We headed out of Soufriere in good time, having been brought my “get out of bed” coffee at 7am which generally does the trick and set sail for St VIncent.  Once away from the lee of St Lucia we met wonderful ocean waves and steady 18 to 20 knot winds and grinned happily as we plied away jauntily making our passage.  We were a little bit miffed that a monohull seemed to be getting ahead of us however many sails we put up, and we did put up both foresails and the main, we weren’t racing of course, but after a close encounter with a large gust decided to be sensible, put in a reef, lost a lot of ground in the process and settled down to simply enjoy the glory of the ride.
Reaching St Vincent we needed to put on our sexy new cagoules as the clouds seemed to be brought on to rain as they crossed over the volcano after days travelling the Atlantic.  One cloud held a nasty little gust which caught me unawares and nearly finished off my Kindle as it was flung across the cockpit as Bob leapt for the main sheet to spill some wind.  I know I shouldn’t have put it under a cushion to protect it from the rain.

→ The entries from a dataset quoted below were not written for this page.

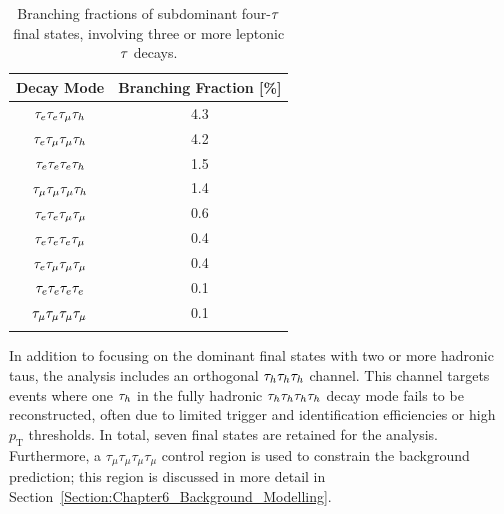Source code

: \begin{table}[h]
\centering
\renewcommand{\arraystretch}{1.5} %
\setlength{\tabcolsep}{12pt} %
\begin{tabular}{|c|c|}
\hline
Decay Mode                  & Branching Fraction {[}\%{]} \\ \hline \hline
$\tau_e \tau_e \tau_{\mu} \tau_h$             & 4.3 \\ 
\arrayrulecolor{lightgray} \hline
$\tau_e \tau_{\mu} \tau_{\mu} \tau_h$                    & 4.2 \\ 
\arrayrulecolor{lightgray} \hline
$\tau_e \tau_e \tau_{e} \tau_h$                        & 1.5  \\ 
\arrayrulecolor{lightgray} \hline
$\tau_{\mu} \tau_{\mu} \tau_{\mu} \tau_h$                  & 1.4  \\ 
\arrayrulecolor{lightgray} \hline
$\tau_e \tau_e \tau_{\mu} \tau_{\mu}$             & 0.6  \\ 
\arrayrulecolor{lightgray} \hline
$\tau_e \tau_e \tau_{e} \tau_{\mu}$                     & 0.4  \\ 
\arrayrulecolor{lightgray} \hline
$\tau_e \tau_{\mu} \tau_{\mu} \tau_{\mu}$             & 0.4  \\ 
\arrayrulecolor{lightgray} \hline
$\tau_e \tau_e \tau_{e} \tau_e$                  & 0.1  \\ 
\arrayrulecolor{lightgray} \hline
$\tau_{\mu} \tau_{\mu} \tau_{\mu} \tau_{\mu}$                  & 0.1  \\ 
\arrayrulecolor{black} \hline
\end{tabular}
\caption[Branching fractions of subdominant four-$\PGt$ decay modes]{Branching fractions of subdominant four-$\PGt$ final states, involving three or more leptonic $\PGt$ decays.}
\label{Table:Chapter6_4tau_decayModes_BF_Other}
\end{table}

In addition to focusing on the dominant final states with two or more hadronic taus, the analysis includes an orthogonal $\tau_h\tau_h\tau_h$ channel. This channel targets events where one $\tau_h$ in the fully hadronic $\tau_h\tau_h\tau_h\tau_h$ decay mode fails to be reconstructed, often due to limited trigger and identification efficiencies or high $p_\text{T}$ thresholds. In total, seven final states are retained for the analysis. Furthermore, a $\tau_\mu\tau_\mu\tau_\mu\tau_\mu$ control region is used to constrain the background prediction; this region is discussed in more detail in Section~\ref{Section:Chapter6_Background_Modelling}.

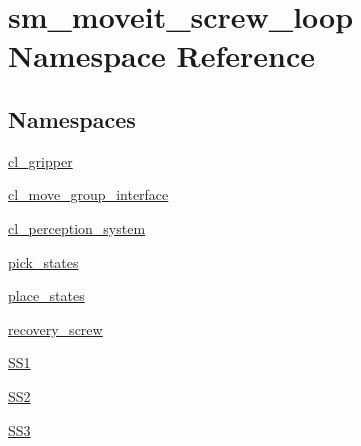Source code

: \hypertarget{namespacesm__moveit__screw__loop}{}\section{sm\+\_\+moveit\+\_\+screw\+\_\+loop Namespace Reference}
\label{namespacesm__moveit__screw__loop}
\subsection*{Namespaces}
\begin{DoxyCompactItemize}
\item 
 \hyperlink{namespacesm__moveit__screw__loop_1_1cl__gripper}{cl\+\_\+gripper}
\item 
 \hyperlink{namespacesm__moveit__screw__loop_1_1cl__move__group__interface}{cl\+\_\+move\+\_\+group\+\_\+interface}
\item 
 \hyperlink{namespacesm__moveit__screw__loop_1_1cl__perception__system}{cl\+\_\+perception\+\_\+system}
\item 
 \hyperlink{namespacesm__moveit__screw__loop_1_1pick__states}{pick\+\_\+states}
\item 
 \hyperlink{namespacesm__moveit__screw__loop_1_1place__states}{place\+\_\+states}
\item 
 \hyperlink{namespacesm__moveit__screw__loop_1_1recovery__screw}{recovery\+\_\+screw}
\item 
 \hyperlink{namespacesm__moveit__screw__loop_1_1SS1}{S\+S1}
\item 
 \hyperlink{namespacesm__moveit__screw__loop_1_1SS2}{S\+S2}
\item 
 \hyperlink{namespacesm__moveit__screw__loop_1_1SS3}{S\+S3}
\end{DoxyCompactItemize}
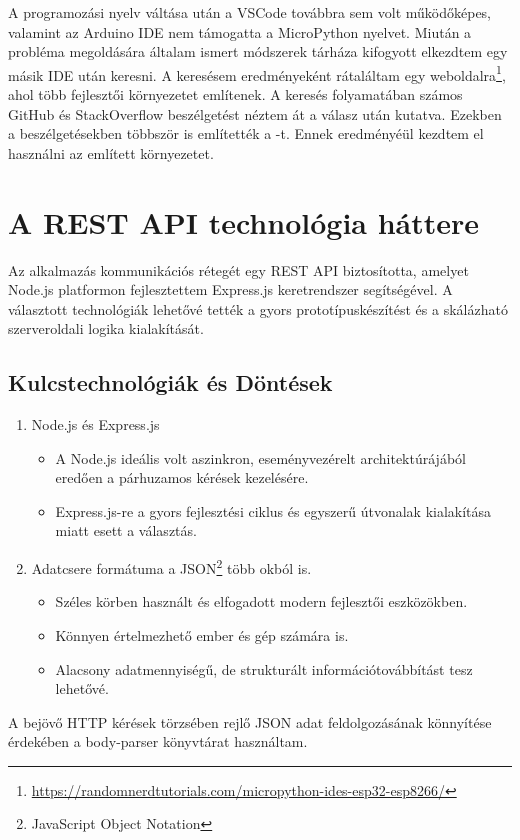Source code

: \documentclass{thesis-ekf}
\theoremstyle{definition}
\theoremstyle{remark}
\begin{document}
	A programozási nyelv váltása után a VSCode továbbra sem volt működőképes, valamint az Arduino IDE nem támogatta a MicroPython nyelvet. Miután a probléma megoldására általam ismert módszerek tárháza kifogyott elkezdtem egy másik IDE után keresni. A keresésem eredményeként rátaláltam egy weboldalra\footnote{\url{https://randomnerdtutorials.com/micropython-ides-esp32-esp8266/}}, ahol több fejlesztői környezetet említenek. A keresés folyamatában számos GitHub és StackOverflow beszélgetést néztem át a válasz után kutatva. Ezekben a beszélgetésekben többször is említették a \href{https://thonny.org/}{\color{blue}{ThonyIDE}}-t. Ennek eredményéül kezdtem el használni az említett környezetet.
	\section{A REST API technológia háttere}
	Az alkalmazás kommunikációs rétegét egy REST API biztosította, amelyet Node.js platformon fejlesztettem Express.js keretrendszer segítségével. A választott technológiák lehetővé tették a gyors prototípuskészítést és a skálázható szerveroldali logika kialakítását.
	\subsection{Kulcstechnológiák és Döntések}
	\begin{enumerate}
		\item Node.js és Express.js
		\begin{itemize}
			\item A Node.js ideális volt aszinkron, eseményvezérelt architektúrájából eredően a párhuzamos kérések kezelésére.
			\item Express.js-re a gyors fejlesztési ciklus és egyszerű útvonalak kialakítása miatt esett a választás.
		\end{itemize}
		\item Adatcsere formátuma a JSON\footnote{JavaScript Object Notation} több okból is.
		\begin{itemize}
			\item Széles körben használt és elfogadott modern fejlesztői eszközökben.
			\item Könnyen értelmezhető ember és gép számára is.
			\item Alacsony adatmennyiségű, de strukturált információtovábbítást tesz lehetővé.
		\end{itemize}
	\end{enumerate}
	A bejövő HTTP kérések törzsében rejlő JSON adat feldolgozásának könnyítése érdekében a body-parser könyvtárat használtam.
\end{document}
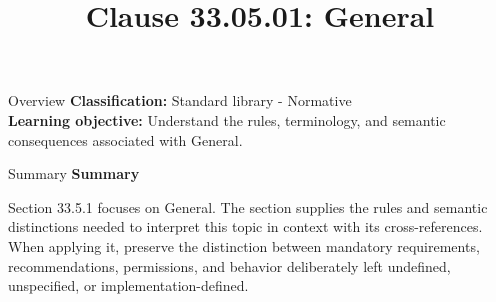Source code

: \documentclass[10pt,letterpaper]{article}
\title{Clause 33.05.01: General}
\author{}
\date{}
\begin{document}
\maketitle
\begin{CornellOverviewBox}{Overview}
\textbf{Classification:} Standard library - Normative\\[2pt]
\textbf{Learning objective:} Understand the rules, terminology, and semantic consequences associated with General.
\end{CornellOverviewBox}\begin{CornellSummaryBox}{Summary}
{\sffamily\bfseries\color{Accent} Summary}\par\vspace{3pt}Section 33.5.1 focuses on General. The section supplies the rules and semantic distinctions needed to interpret this topic in context with its cross-references. When applying it, preserve the distinction between mandatory requirements, recommendations, permissions, and behavior deliberately left undefined, unspecified, or implementation-defined.
\end{CornellSummaryBox}
\end{document}

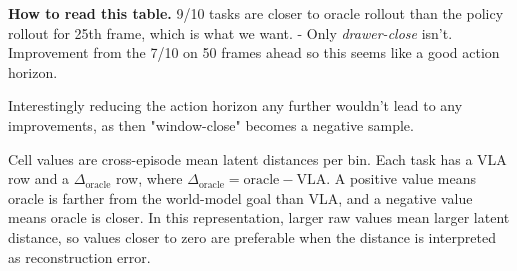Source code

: \documentclass{article}
\begin{document}
\par\vspace{0.3em}
\noindent\small\textbf{How to read this table.} 9/10 tasks are closer to oracle rollout than the policy rollout for 25th frame, which is what we want. 
- Only \textit{drawer-close} isn't.
Improvement from the 7/10 on 50 frames ahead so this seems like a good action horizon.

Interestingly reducing the action horizon any further wouldn't lead to any improvements, as then "window-close" becomes a negative sample.

Cell values are cross-episode mean latent distances per bin. Each task has a VLA row and a \(\Delta_{\mathrm{oracle}}\) row, where \(\Delta_{\mathrm{oracle}} = \mathrm{oracle} - \mathrm{VLA}\). A positive value means oracle is farther from the world-model goal than VLA, and a negative value means oracle is closer. In this representation, larger raw values mean larger latent distance, so values closer to zero are preferable when the distance is interpreted as reconstruction error.







\end{document}
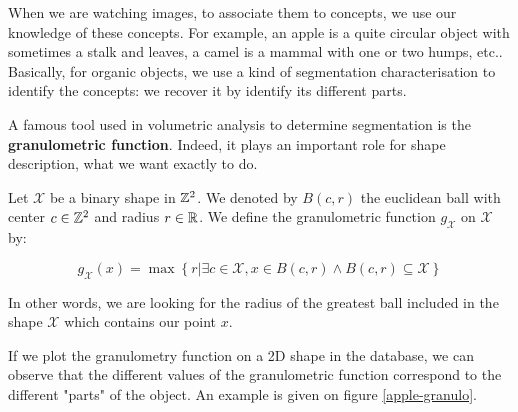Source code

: When we are watching images, to associate them to concepts, we use our knowledge of these concepts. For example, an apple is a quite circular object with sometimes a stalk and leaves, a camel is a mammal with one or two humps, etc.. Basically, for organic objects, we use a kind of segmentation characterisation to identify the concepts: we recover it by identify its different parts.

A famous tool used in volumetric analysis to determine segmentation is the \textbf{granulometric function}. Indeed, it plays an important role for shape description, what we want exactly to do.

\begin{definition}
Let $\mathcal{X}$ be a binary shape in $\mathbb{Z}^{2}$. We denoted by $B(c,r)$ the euclidean ball with center $c \in \mathbb{Z}^{2}$ and radius $r \in \mathbb{R}$. We define the granulometric function $g_{\mathcal{X}}$ on $\mathcal{X}$ by:

$$ g_{\mathcal{X}}(x) = \operatorname{max} \left\{ r | \exists c \in \mathcal{X}, x \in B(c,r) \wedge B(c,r) \subseteq \mathcal{X} \right\} $$ 
\end{definition}

In other words, we are looking for the radius of the greatest ball included in the shape $\mathcal{X}$ which contains our point $x$.

If we plot the granulometry function on a 2D shape in the database, we can observe that the different values of the granulometric function correspond to the different "parts" of the object. An example is given on figure \ref{apple-granulo}.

After that the wind just died and we languidly lolled along, rolled in the sails, put on the motor and puttered into Cumberland Bay where we were greeted by very friendly locals and assisted with our parking, anchored at the front and stern to with a very long rope tied to a handy coconut palm on shore.  The procedure went off very well despite my trepidation at reversing.  We now realise that when the prop angle was changed, to solve a problem introduced way back in Puerto Mogan, that it has taken the prominent cow kick to port out of the manoeuvre.  It is a great improvement.
We are now chilling, actually sweating if the truth were to tell, listening to the locals returning from the sea and preparing the bars and restaurants for later and watching the Germans on the boat next door putting on their ritual show, when taking a shower, rummaging about in their speedos.  Very interesting.